The SS firing pattern at different stimulus speeds was reconstructed with the use of the DC-compensated eye movement data multiplied by the single set of coefficients obtained with the 5 deg/s stimulus velocity in seven cells. In all seven of the cells with a 10 deg/s stimulus, in six of the seven with a 20 deg/s stimulus, and in two of the seven with a 40 deg/s stimulus, the SS firing modulation was >10 spikes/s and the number of quick-phase-free trials was >20. For these data sets the reconstruction fit well the actual SS firing pattern. The CD was > 0.7 in most cases (6 of the 7 cells, 4 of the 6 cells, and 2 of the 2 cells at stimulus velocities of 10, 20, and 40 deg/s, respectively), indicating that the single set of coefficients calculated during the 5 deg/s stimulus velocity (local fitting) could satisfactorily predict the time course of the SS firing during other stimulus velocities (global fitting).
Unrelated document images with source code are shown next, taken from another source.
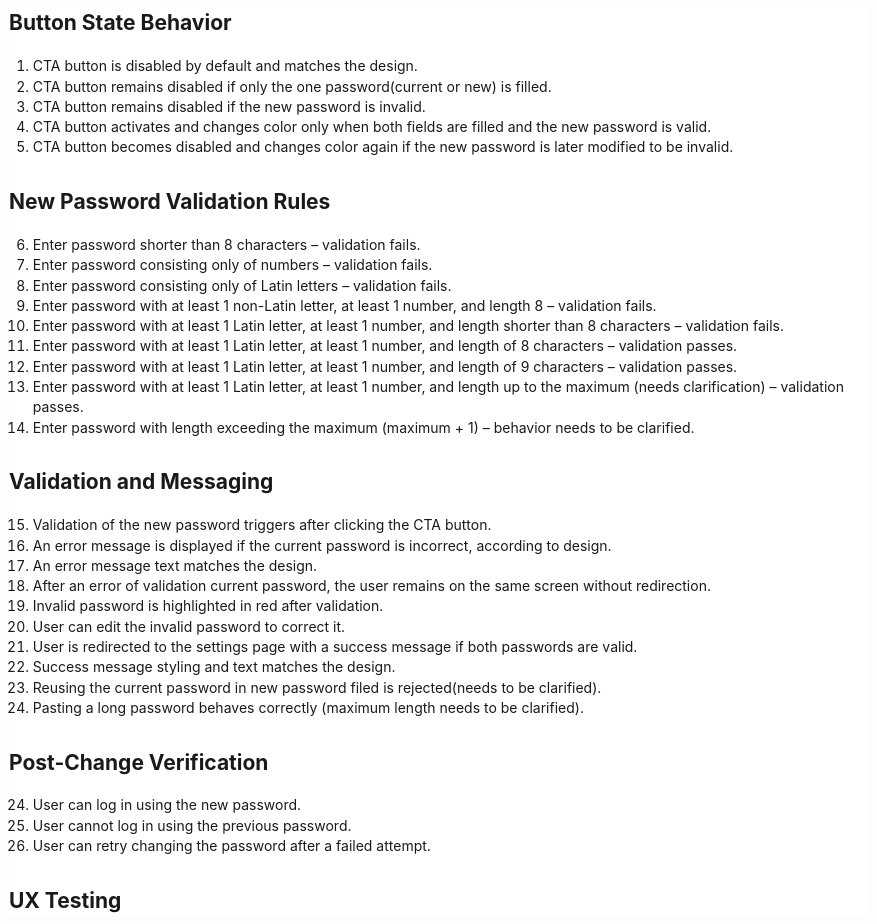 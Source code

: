 ## Button State Behavior

1. CTA button is disabled by default and matches the design.
2. CTA button remains disabled if only the one password(current or new) is filled.
3. CTA button remains disabled if the new password is invalid.
4. CTA button activates and changes color only when both fields are filled and the new password is valid.
5. CTA button becomes disabled and changes color again if the new password is later modified to be invalid.

## New Password Validation Rules

6. Enter password shorter than 8 characters – validation fails.
7. Enter password consisting only of numbers – validation fails.
8. Enter password consisting only of Latin letters – validation fails.
9. Enter password with at least 1 non-Latin letter, at least 1 number, and length 8 – validation fails.
10. Enter password with at least 1 Latin letter, at least 1 number, and length shorter than 8 characters – validation fails.
11. Enter password with at least 1 Latin letter, at least 1 number, and length of 8 characters – validation passes.
12. Enter password with at least 1 Latin letter, at least 1 number, and length of 9 characters – validation passes.
13. Enter password with at least 1 Latin letter, at least 1 number, and length up to the maximum (needs clarification) – validation passes.
14. Enter password with length exceeding the maximum (maximum + 1) – behavior needs to be clarified.

## Validation and Messaging

15. Validation of the new password triggers after clicking the CTA button.
16. An error message is displayed if the current password is incorrect, according to design.
17. An error message text matches the design.
17. After an error of validation current password, the user remains on the same screen without redirection.
18. Invalid password is highlighted in red after validation.
19. User can edit the invalid password to correct it.
20. User is redirected to the settings page with a success message if both passwords are valid.
21. Success message styling and text matches the design.
22. Reusing the current password in new password filed is rejected(needs to be clarified).
23. Pasting a long password behaves correctly (maximum length needs to be clarified).

## Post-Change Verification

24. User can log in using the new password.
25. User cannot log in using the previous password.
26. User can retry changing the password after a failed attempt.

## UX Testing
In these cases the OKR gain (maximal eye velocity/stimulus velocity) decreased with stimulus velocity: 0.63 ± 0.11 (n = 7), 0.35 ± 0.13 (n = 7), 0.18 ± 0.04 (n = 6), and 0.08 ± 0.02 (n = 2) at stimulus velocities of 5, 10, 20, and 40 deg/s, respectively. This decrease might be due to the short stimulus period of 1 s making the contribution of the velocity storage system to the OKR (Cohen et al. 1977) relatively small.
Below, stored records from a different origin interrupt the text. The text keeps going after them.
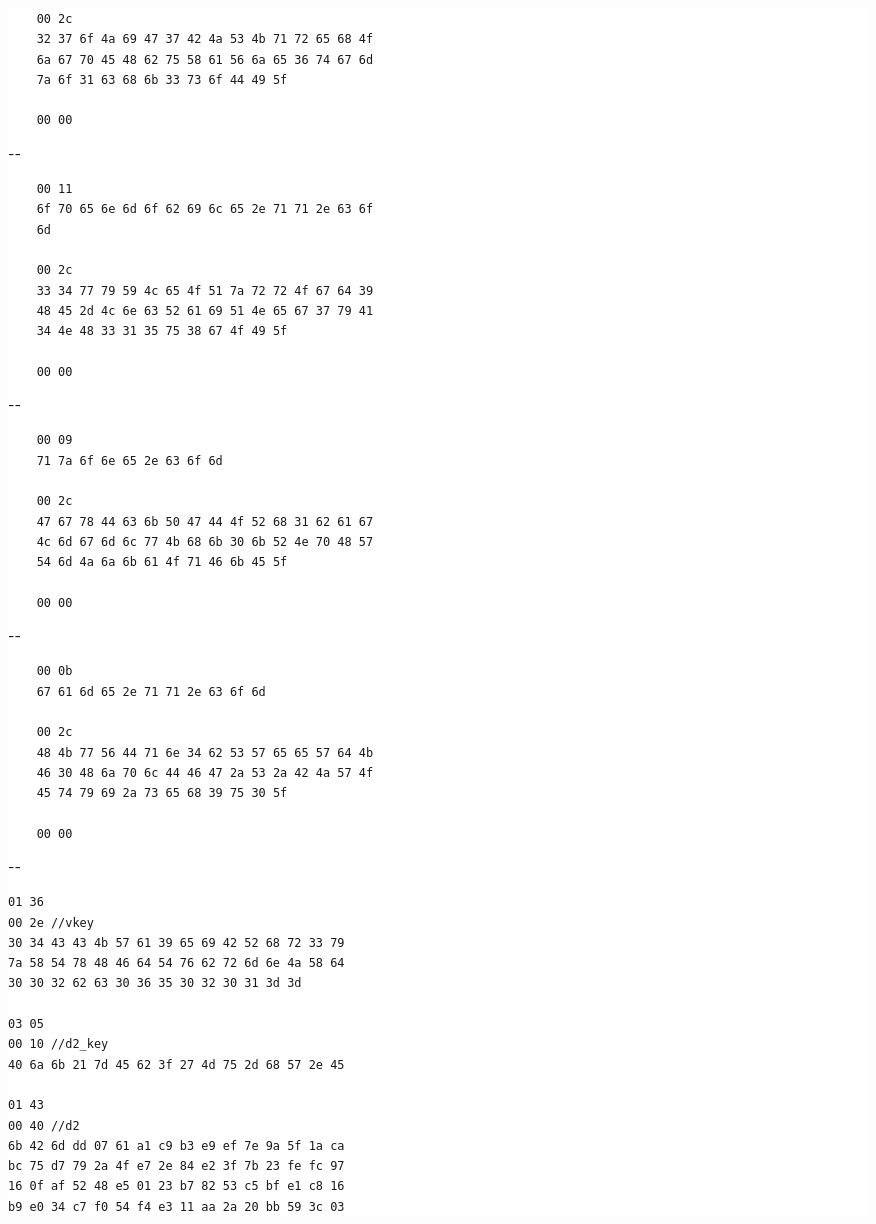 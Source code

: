         00 2c
        32 37 6f 4a 69 47 37 42 4a 53 4b 71 72 65 68 4f
        6a 67 70 45 48 62 75 58 61 56 6a 65 36 74 67 6d
        7a 6f 31 63 68 6b 33 73 6f 44 49 5f

        00 00
--

        00 11
        6f 70 65 6e 6d 6f 62 69 6c 65 2e 71 71 2e 63 6f
        6d

        00 2c
        33 34 77 79 59 4c 65 4f 51 7a 72 72 4f 67 64 39
        48 45 2d 4c 6e 63 52 61 69 51 4e 65 67 37 79 41
        34 4e 48 33 31 35 75 38 67 4f 49 5f

        00 00
--

        00 09
        71 7a 6f 6e 65 2e 63 6f 6d

        00 2c
        47 67 78 44 63 6b 50 47 44 4f 52 68 31 62 61 67
        4c 6d 67 6d 6c 77 4b 68 6b 30 6b 52 4e 70 48 57
        54 6d 4a 6a 6b 61 4f 71 46 6b 45 5f

        00 00
--

        00 0b
        67 61 6d 65 2e 71 71 2e 63 6f 6d

        00 2c
        48 4b 77 56 44 71 6e 34 62 53 57 65 65 57 64 4b
        46 30 48 6a 70 6c 44 46 47 2a 53 2a 42 4a 57 4f
        45 74 79 69 2a 73 65 68 39 75 30 5f

        00 00
--


    01 36
    00 2e //vkey
    30 34 43 43 4b 57 61 39 65 69 42 52 68 72 33 79
    7a 58 54 78 48 46 64 54 76 62 72 6d 6e 4a 58 64
    30 30 32 62 63 30 36 35 30 32 30 31 3d 3d

    03 05
    00 10 //d2_key
    40 6a 6b 21 7d 45 62 3f 27 4d 75 2d 68 57 2e 45

    01 43
    00 40 //d2
    6b 42 6d dd 07 61 a1 c9 b3 e9 ef 7e 9a 5f 1a ca
    bc 75 d7 79 2a 4f e7 2e 84 e2 3f 7b 23 fe fc 97
    16 0f af 52 48 e5 01 23 b7 82 53 c5 bf e1 c8 16
    b9 e0 34 c7 f0 54 f4 e3 11 aa 2a 20 bb 59 3c 03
The CD with the use of the single set of coefficients applied to other velocities (global fitting) was compared with that with the original reconstruction of the SS response to the 5 deg/s stimulus (local fitting). The decrease in the CD of the global fitting compared with that of the local fitting was very small (mean decrease in the CD; 0.06, 0.05, and 0.04 at stimulus velocities of 10, 20, and 40 deg/s, respectively) but significant (P < 0.05), suggesting a very small nonlinearity in the relationship between the SS firing and the OKR eye movement under multiple stimulus velocities.

Regression analysis by the regression equation including the slide term

In the present study, the mean position coefficient was a negative value. One might suspect that the position coefficient would become a positive value if we analyzed the data by the regression equation including the slide term, because some investigators (Fuchs et al. 1988; Stahl and Simpson 1995) used the slide term in describing the decay of the firing rate during static eye position after a saccadic eye movement. This possibility was tested in the 41 cells to which the inverse dynamics model was applicable, and in which the mean acceleration, velocity, and position coefficients were, as mentioned before, 0.056 spikes/s per deg, 5.10 spikes/s per deg/s, and -2.40 spikes/s per deg, respectively, without the slide term.
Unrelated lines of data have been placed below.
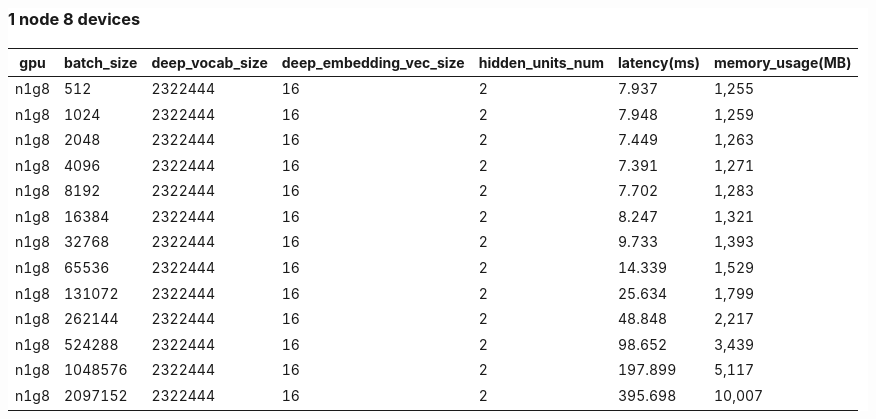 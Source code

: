 </center>

### 1 node 8 devices
|gpu|batch_size|deep_vocab_size|deep_embedding_vec_size|hidden_units_num|latency(ms)|memory_usage(MB)|
|----|----|----|----|----|----|----|
|n1g8|512|2322444|16|2|7.937|1,255|
|n1g8|1024|2322444|16|2|7.948|1,259|
|n1g8|2048|2322444|16|2|7.449|1,263|
|n1g8|4096|2322444|16|2|7.391|1,271|
|n1g8|8192|2322444|16|2|7.702|1,283|
|n1g8|16384|2322444|16|2|8.247|1,321|
|n1g8|32768|2322444|16|2|9.733|1,393|
|n1g8|65536|2322444|16|2|14.339|1,529|
|n1g8|131072|2322444|16|2|25.634|1,799|
|n1g8|262144|2322444|16|2|48.848|2,217|
|n1g8|524288|2322444|16|2|98.652|3,439|
|n1g8|1048576|2322444|16|2|197.899|5,117|
|n1g8|2097152|2322444|16|2|395.698|10,007|

<center class="half">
Judging from Fig. 4B, in which the regression was made without the slide term, the negative position coefficient explains the gradual increase and decrease of the SS firing of ~20 spikes/s per s. These changes of 20 spikes/s per s might instead be explained by a slide term having a coefficient of ~1 s. In the regression analysis including the slide term as an additional variable in the inverse dynamics model, however, the mean Tz was only 5.5 × 10-5 ± 8.5 × 10-5 (SD) s (n = 41), contributing only 0.0011 spikes/s, on average, to the firing change of 20 spikes/s per s. Thus the contribution of the slide term is negligible compared with the amplitude of the gradual SS firing change during the OKR. Statistically, the slide term was rejected in the forward selection analysis in all of the 41 cells tested. Moreover, in the regression analysis including the slide term the mean acceleration, velocity, and position coefficients were the same as they were without the slide term.

Similar results were obtained in the regression analysis by adding the slide term as a substitute for the position term: mean Tz was only 1.1 × 10-4 ± 1.2 × 10-4 (SD) s (n = 41). The CD calculated with the slide term and lacking the position term (mean, 0.71 ± 0.13) was significantly (P < 0.01) better than that with the velocity-term-alone model (mean, 0.67 ± 0.15), but was significantly (P < 0.01) lower than that (0.76 ± 0.12) calculated by the basic inverse dynamics model (position, velocity, and acceleration terms, and no slide term).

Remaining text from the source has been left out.